The young artists of SF Opera's Merola program perform two operas this summer: there's the first local revival of André Previn's A Streetcar Named Desire, which had its world premiere here in 1998, and then Mozart's Don Giovanni. The Previn is 10 and 12 July and the Mozart 31 July and 2 August, and both are in the Everett Auditorium at 450 Church Street in San Francisco. They also present excerpts from various operas at the Schwabacher Summer Concert, which is 17 July (also in the Everett Auditorium) and 19 July (open air, in the park at the Yerba Buena Center). The Grand Finale will be in the Opera House on 16 August. More information may be found here.

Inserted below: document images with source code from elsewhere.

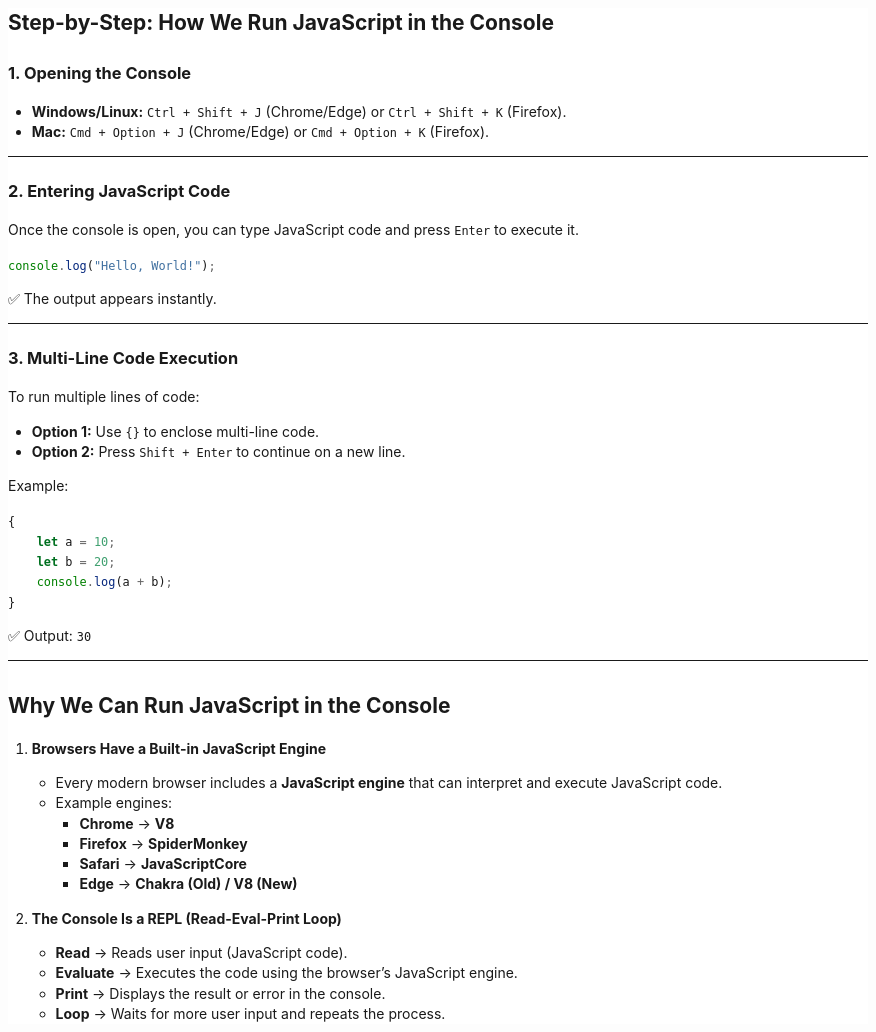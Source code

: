 
## **Step-by-Step: How We Run JavaScript in the Console**  

### **1. Opening the Console**
- **Windows/Linux:** `Ctrl + Shift + J` (Chrome/Edge) or `Ctrl + Shift + K` (Firefox).  
- **Mac:** `Cmd + Option + J` (Chrome/Edge) or `Cmd + Option + K` (Firefox).  

---

### **2. Entering JavaScript Code**
Once the console is open, you can type JavaScript code and press `Enter` to execute it.  
```javascript
console.log("Hello, World!");
```
✅ The output appears instantly.

---

### **3. Multi-Line Code Execution**
To run multiple lines of code:
- **Option 1:** Use `{}` to enclose multi-line code.
- **Option 2:** Press `Shift + Enter` to continue on a new line.

Example:  
```javascript
{
    let a = 10;
    let b = 20;
    console.log(a + b);
}
```
✅ Output: `30`

---

## **Why We Can Run JavaScript in the Console**  

1. **Browsers Have a Built-in JavaScript Engine**  
   - Every modern browser includes a **JavaScript engine** that can interpret and execute JavaScript code.
   - Example engines:
     - **Chrome** → **V8**
     - **Firefox** → **SpiderMonkey**
     - **Safari** → **JavaScriptCore**
     - **Edge** → **Chakra (Old) / V8 (New)**  

2. **The Console Is a REPL (Read-Eval-Print Loop)**  
   - **Read** → Reads user input (JavaScript code).  
   - **Evaluate** → Executes the code using the browser’s JavaScript engine.  
   - **Print** → Displays the result or error in the console.  
   - **Loop** → Waits for more user input and repeats the process.  
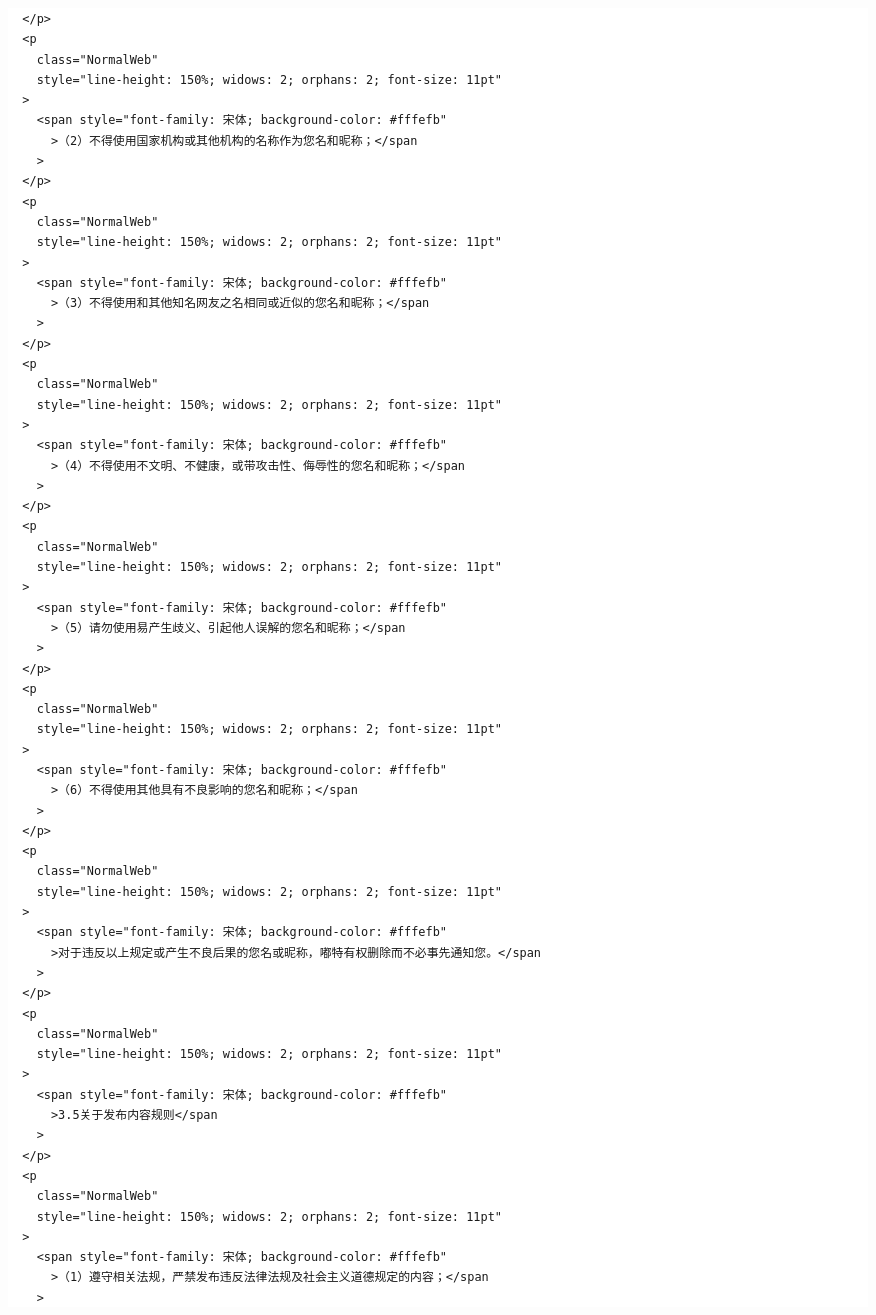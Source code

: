       </p>
      <p
        class="NormalWeb"
        style="line-height: 150%; widows: 2; orphans: 2; font-size: 11pt"
      >
        <span style="font-family: 宋体; background-color: #fffefb"
          >（2）不得使用国家机构或其他机构的名称作为您名和昵称；</span
        >
      </p>
      <p
        class="NormalWeb"
        style="line-height: 150%; widows: 2; orphans: 2; font-size: 11pt"
      >
        <span style="font-family: 宋体; background-color: #fffefb"
          >（3）不得使用和其他知名网友之名相同或近似的您名和昵称；</span
        >
      </p>
      <p
        class="NormalWeb"
        style="line-height: 150%; widows: 2; orphans: 2; font-size: 11pt"
      >
        <span style="font-family: 宋体; background-color: #fffefb"
          >（4）不得使用不文明、不健康，或带攻击性、侮辱性的您名和昵称；</span
        >
      </p>
      <p
        class="NormalWeb"
        style="line-height: 150%; widows: 2; orphans: 2; font-size: 11pt"
      >
        <span style="font-family: 宋体; background-color: #fffefb"
          >（5）请勿使用易产生歧义、引起他人误解的您名和昵称；</span
        >
      </p>
      <p
        class="NormalWeb"
        style="line-height: 150%; widows: 2; orphans: 2; font-size: 11pt"
      >
        <span style="font-family: 宋体; background-color: #fffefb"
          >（6）不得使用其他具有不良影响的您名和昵称；</span
        >
      </p>
      <p
        class="NormalWeb"
        style="line-height: 150%; widows: 2; orphans: 2; font-size: 11pt"
      >
        <span style="font-family: 宋体; background-color: #fffefb"
          >对于违反以上规定或产生不良后果的您名或昵称，嘟特有权删除而不必事先通知您。</span
        >
      </p>
      <p
        class="NormalWeb"
        style="line-height: 150%; widows: 2; orphans: 2; font-size: 11pt"
      >
        <span style="font-family: 宋体; background-color: #fffefb"
          >3.5关于发布内容规则</span
        >
      </p>
      <p
        class="NormalWeb"
        style="line-height: 150%; widows: 2; orphans: 2; font-size: 11pt"
      >
        <span style="font-family: 宋体; background-color: #fffefb"
          >（1）遵守相关法规，严禁发布违反法律法规及社会主义道德规定的内容；</span
        >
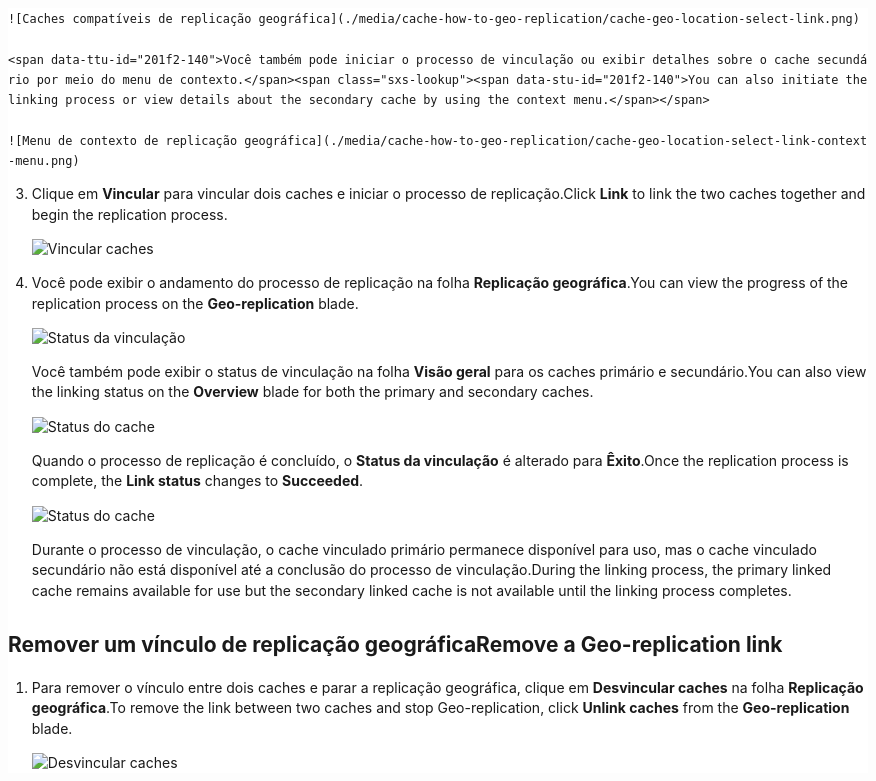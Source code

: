     ![Caches compatíveis de replicação geográfica](./media/cache-how-to-geo-replication/cache-geo-location-select-link.png)
    
    <span data-ttu-id="201f2-140">Você também pode iniciar o processo de vinculação ou exibir detalhes sobre o cache secundário por meio do menu de contexto.</span><span class="sxs-lookup"><span data-stu-id="201f2-140">You can also initiate the linking process or view details about the secondary cache by using the context menu.</span></span>

    ![Menu de contexto de replicação geográfica](./media/cache-how-to-geo-replication/cache-geo-location-select-link-context-menu.png)

3. <span data-ttu-id="201f2-142">Clique em **Vincular** para vincular dois caches e iniciar o processo de replicação.</span><span class="sxs-lookup"><span data-stu-id="201f2-142">Click **Link** to link the two caches together and begin the replication process.</span></span>

    ![Vincular caches](./media/cache-how-to-geo-replication/cache-geo-location-confirm-link.png)

4. <span data-ttu-id="201f2-144">Você pode exibir o andamento do processo de replicação na folha **Replicação geográfica**.</span><span class="sxs-lookup"><span data-stu-id="201f2-144">You can view the progress of the replication process on the **Geo-replication** blade.</span></span>

    ![Status da vinculação](./media/cache-how-to-geo-replication/cache-geo-location-linking.png)

    <span data-ttu-id="201f2-146">Você também pode exibir o status de vinculação na folha **Visão geral** para os caches primário e secundário.</span><span class="sxs-lookup"><span data-stu-id="201f2-146">You can also view the linking status on the **Overview** blade for both the primary and secondary caches.</span></span>

    ![Status do cache](./media/cache-how-to-geo-replication/cache-geo-location-link-status.png)

    <span data-ttu-id="201f2-148">Quando o processo de replicação é concluído, o **Status da vinculação** é alterado para **Êxito**.</span><span class="sxs-lookup"><span data-stu-id="201f2-148">Once the replication process is complete, the **Link status** changes to **Succeeded**.</span></span>

    ![Status do cache](./media/cache-how-to-geo-replication/cache-geo-location-link-successful.png)

    <span data-ttu-id="201f2-150">Durante o processo de vinculação, o cache vinculado primário permanece disponível para uso, mas o cache vinculado secundário não está disponível até a conclusão do processo de vinculação.</span><span class="sxs-lookup"><span data-stu-id="201f2-150">During the linking process, the primary linked cache remains available for use but the secondary linked cache is not available until the linking process completes.</span></span>

## <a name="remove-a-geo-replication-link"></a><span data-ttu-id="201f2-151">Remover um vínculo de replicação geográfica</span><span class="sxs-lookup"><span data-stu-id="201f2-151">Remove a Geo-replication link</span></span>

1. <span data-ttu-id="201f2-152">Para remover o vínculo entre dois caches e parar a replicação geográfica, clique em **Desvincular caches** na folha **Replicação geográfica**.</span><span class="sxs-lookup"><span data-stu-id="201f2-152">To remove the link between two caches and stop Geo-replication, click **Unlink caches** from the **Geo-replication** blade.</span></span>
    
    ![Desvincular caches](./media/cache-how-to-geo-replication/cache-geo-location-unlink.png)
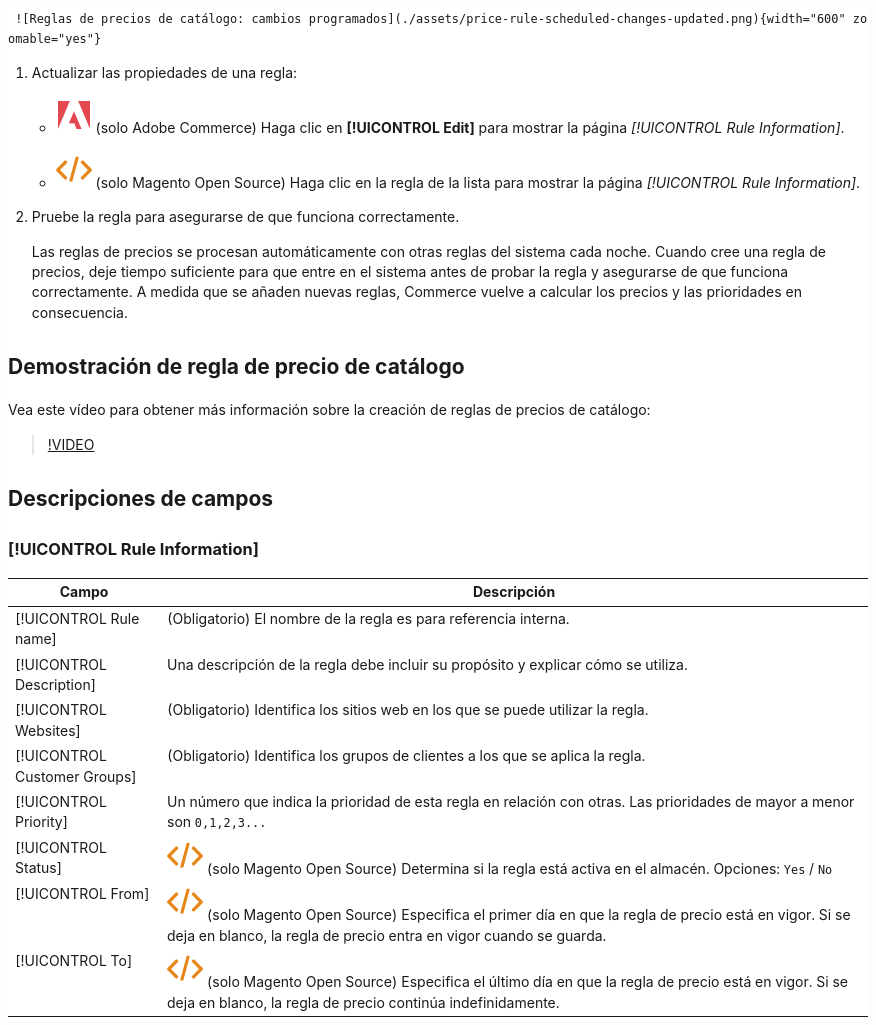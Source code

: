      ![Reglas de precios de catálogo: cambios programados](./assets/price-rule-scheduled-changes-updated.png){width="600" zoomable="yes"}

1. Actualizar las propiedades de una regla:

   - ![Adobe Commerce](../assets/adobe-logo.svg) (solo Adobe Commerce) Haga clic en **[!UICONTROL Edit]** para mostrar la página _[!UICONTROL Rule Information]_.

   - ![Magento Open Source](../assets/open-source.svg) (solo Magento Open Source) Haga clic en la regla de la lista para mostrar la página _[!UICONTROL Rule Information]_.

1. Pruebe la regla para asegurarse de que funciona correctamente.

   Las reglas de precios se procesan automáticamente con otras reglas del sistema cada noche. Cuando cree una regla de precios, deje tiempo suficiente para que entre en el sistema antes de probar la regla y asegurarse de que funciona correctamente. A medida que se añaden nuevas reglas, Commerce vuelve a calcular los precios y las prioridades en consecuencia.

## Demostración de regla de precio de catálogo

Vea este vídeo para obtener más información sobre la creación de reglas de precios de catálogo:

>[!VIDEO](https://video.tv.adobe.com/v/3410847?quality=12&learn=on&captions=spa)

## Descripciones de campos

### [!UICONTROL Rule Information]

| Campo | Descripción |
|-----|-----------|
| [!UICONTROL Rule name] | (Obligatorio) El nombre de la regla es para referencia interna. |
| [!UICONTROL Description] | Una descripción de la regla debe incluir su propósito y explicar cómo se utiliza. |
| [!UICONTROL Websites] | (Obligatorio) Identifica los sitios web en los que se puede utilizar la regla. |
| [!UICONTROL Customer Groups] | (Obligatorio) Identifica los grupos de clientes a los que se aplica la regla. |
| [!UICONTROL Priority] | Un número que indica la prioridad de esta regla en relación con otras. Las prioridades de mayor a menor son `0,1,2,3...` |
| [!UICONTROL Status] | ![Magento Open Source](../assets/open-source.svg) (solo Magento Open Source) Determina si la regla está activa en el almacén. Opciones: `Yes` / `No` |
| [!UICONTROL From] | ![Magento Open Source](../assets/open-source.svg) (solo Magento Open Source) Especifica el primer día en que la regla de precio está en vigor. Si se deja en blanco, la regla de precio entra en vigor cuando se guarda. |
| [!UICONTROL To] | ![Magento Open Source](../assets/open-source.svg) (solo Magento Open Source) Especifica el último día en que la regla de precio está en vigor. Si se deja en blanco, la regla de precio continúa indefinidamente. |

West Edge Opera, now handily performing at the Ed Roberts Campus right at the Ashby BART station, presents three operas: first is the Philip Glass/Allen Ginsberg Hydrogen Jukebox (27 July, and 2 and 8 August), then the Bay Area premiere of Jake Heggie's operatic version of Graham Greene's novel The End of the Affair (3, 7, and 9 August), and then there's also La Bohème (26 July, and 1 and 10 August). Be warned that seating is not assigned, and apparently they want people to get up and walk around during the performances. I want people to stay out of my way during performances, and I hate open seating anyway, so I am dubious about this set-up but hoping to check out at least the Glass/Ginsberg piece (I wanted to hear the Heggie too, but I think I'd better see how I like the deal with the seating before I spend too much on tickets). More information here.
The American Bach Soloists present their annual summer festival and academy from 11 to 20 July at the San Francisco Conservatory of Music; this year's theme is an exploration of musical influences on Johann Sebastian Bach and includes a range of music by Buxtehude, Kuhnau, Frederick the Great, and other baroque luminaries up to and including Handel and Bach himself. Likely highlights are performances of Bach's great Mass in B Minor (on 13 and 20 July), Handel's adaptation of Milton, L'Allegro, il Penseroso ed il Moderato (18 July), and soprano Mary Wilson (who can be heard on ABS's latest CD release) singing Bach, Handel, and Vivaldi (19 July). Get the full schedule and other information here.
Shotgun Players present Shakespeare's great comedy Twelfth Night, which, as you can probably tell from the name of this blog, is close to my heart. You have the chance to check out what they do with it from 9 July to 10 August; details here.
At the Center for New Music, Lisa Moore plays piano and sings works by Philip Glass, Martin Bresnick, William Gardiner, Brett Dean, Randy Newman, and Frederic Rzewski. That's on the afternoon of 20 July; details here.